RECORD SET Block Start

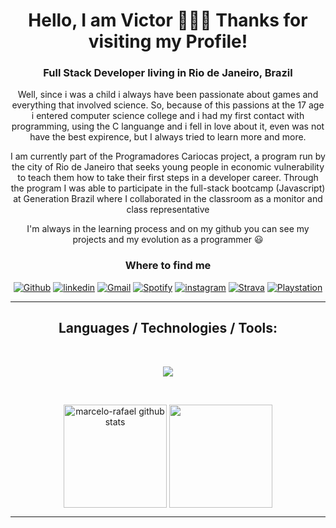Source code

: <div align="center">

# Hello, I am Victor 👨🏻‍💻 Thanks for visiting my Profile!

### Full Stack Developer living in Rio de Janeiro, Brazil

Well, since i was a child i always have been passionate about games and everything that involved science. So, because of this passions at the 17 age i entered computer science college and i had my first contact with programming, using the C languange and i fell in love about it, even was not have the best expirence, but I always tried to learn more and more.

I am currently part of the Programadores Cariocas project, a program run by the city of Rio de Janeiro that seeks young people in economic vulnerability to teach them how to take their first steps in a developer career. Through the program I was able to participate in the full-stack bootcamp (Javascript) at Generation Brazil where I collaborated in the classroom as a monitor and class representative

I'm always in the learning process and on my github you can see my projects and my evolution as a programmer 😃

### Where to find me
  
[![Github](https://img.shields.io/badge/GitHub-100000?style=for-the-badge&logo=github&logoColor=white)](https://github.com/Anttonino)
[![linkedin](https://img.shields.io/badge/linkedin-0A66C2?style=for-the-badge&logo=linkedin&logoColor=white)](https://www.linkedin.com/in/victor-antonino-085175210/) 
[![Gmail](https://img.shields.io/badge/Gmail-D14836?style=for-the-badge&logo=gmail&logoColor=white)](mailto:victor.antonino12@gmail.com)
[![Spotify](https://img.shields.io/badge/Spotify-1ED760?&style=for-the-badge&logo=spotify&logoColor=white)](https://open.spotify.com/user/ye3vzobk38hksrcztoe0eb59r)
[![instagram](https://img.shields.io/badge/Instagram-E4405F?style=for-the-badge&logo=instagram&logoColor=white)](https://www.instagram.com/victor_antonino__/)
[![Strava](https://img.shields.io/badge/Strava-FC4C02?style=for-the-badge&logo=strava&logoColor=white)](https://www.strava.com/athletes/62692246)
[![Playstation](https://img.shields.io/badge/PlayStation-003791?style=for-the-badge&logo=playstation&logoColor=white)](https://psnprofiles.com/Victor-Antheos)

</div>

---
<h2 align="center">Languages / Technologies / Tools:</h2>
  </br>
  <div align="center">
  <p align="center">
  <a href="https://skillicons.dev">
    <img src="https://skillicons.dev/icons?i=c,javascript,typescript,html,css,bootstrap,git,github,nodejs,express,nest,mysql,react,materialui,vscode"/>
  </a>
</p>
  </div>
  </br>
  
   <p align="center">
     <img 
       align="center" 
       height="165"
       src="https://github-readme-stats.vercel.app/api?username=Anttonino&show_icons=true&include_all_commits=true&theme=tokyonight" alt="marcelo-rafael github stats" 
     />
     <img 
       align="center" 
       height="165"
       src="https://github-readme-stats.vercel.app/api/top-langs/?username=Anttonino&layout=compact&theme=tokyonight" 
     />
  </p>

---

RECORD SET Block End

YOUR GOAL:
Retype each entry exactly as it appears, excluding any image.

OUTPUT BELOW:
Source code

: <div align="center">

# Hello, I am Victor 👨🏻‍💻 Thanks for visiting my Profile!

### Full Stack Developer living in Rio de Janeiro, Brazil

Well, since i was a child i always have been passionate about games and everything that involved science. So, because of this passions at the 17 age i entered computer science college and i had my first contact with programming, using the C languange and i fell in love about it, even was not have the best expirence, but I always tried to learn more and more.

I am currently part of the Programadores Cariocas project, a program run by the city of Rio de Janeiro that seeks young people in economic vulnerability to teach them how to take their first steps in a developer career. Through the program I was able to participate in the full-stack bootcamp (Javascript) at Generation Brazil where I collaborated in the classroom as a monitor and class representative

I'm always in the learning process and on my github you can see my projects and my evolution as a programmer 😃

### Where to find me
  
[![Github](https://img.shields.io/badge/GitHub-100000?style=for-the-badge&logo=github&logoColor=white)](https://github.com/Anttonino)
[![linkedin](https://img.shields.io/badge/linkedin-0A66C2?style=for-the-badge&logo=linkedin&logoColor=white)](https://www.linkedin.com/in/victor-antonino-085175210/) 
[![Gmail](https://img.shields.io/badge/Gmail-D14836?style=for-the-badge&logo=gmail&logoColor=white)](mailto:victor.antonino12@gmail.com)
[![Spotify](https://img.shields.io/badge/Spotify-1ED760?&style=for-the-badge&logo=spotify&logoColor=white)](https://open.spotify.com/user/ye3vzobk38hksrcztoe0eb59r)
[![instagram](https://img.shields.io/badge/Instagram-E4405F?style=for-the-badge&logo=instagram&logoColor=white)](https://www.instagram.com/victor_antonino__/)
[![Strava](https://img.shields.io/badge/Strava-FC4C02?style=for-the-badge&logo=strava&logoColor=white)](https://www.strava.com/athletes/62692246)
[![Playstation](https://img.shields.io/badge/PlayStation-003791?style=for-the-badge&logo=playstation&logoColor=white)](https://psnprofiles.com/Victor-Antheos)

</div>

---
<h2 align="center">Languages / Technologies / Tools:</h2>
  </br>
  <div align="center">
  <p align="center">
  <a href="https://skillicons.dev">
    <img src="https://skillicons.dev/icons?i=c,javascript,typescript,html,css,bootstrap,git,github,nodejs,express,nest,mysql,react,materialui,vscode"/>
  </a>
</p>
  </div>
  </br>
  
   <p align="center">
     <img 
       align="center" 
       height="165"
       src="https://github-readme-stats.vercel.app/api?username=Anttonino&show_icons=true&include_all_commits=true&theme=tokyonight" alt="marcelo-rafael github stats" 
     />
     <img 
       align="center" 
       height="165"
       src="https://github-readme-stats.vercel.app/api/top-langs/?username=Anttonino&layout=compact&theme=tokyonight" 
     />
  </p>

---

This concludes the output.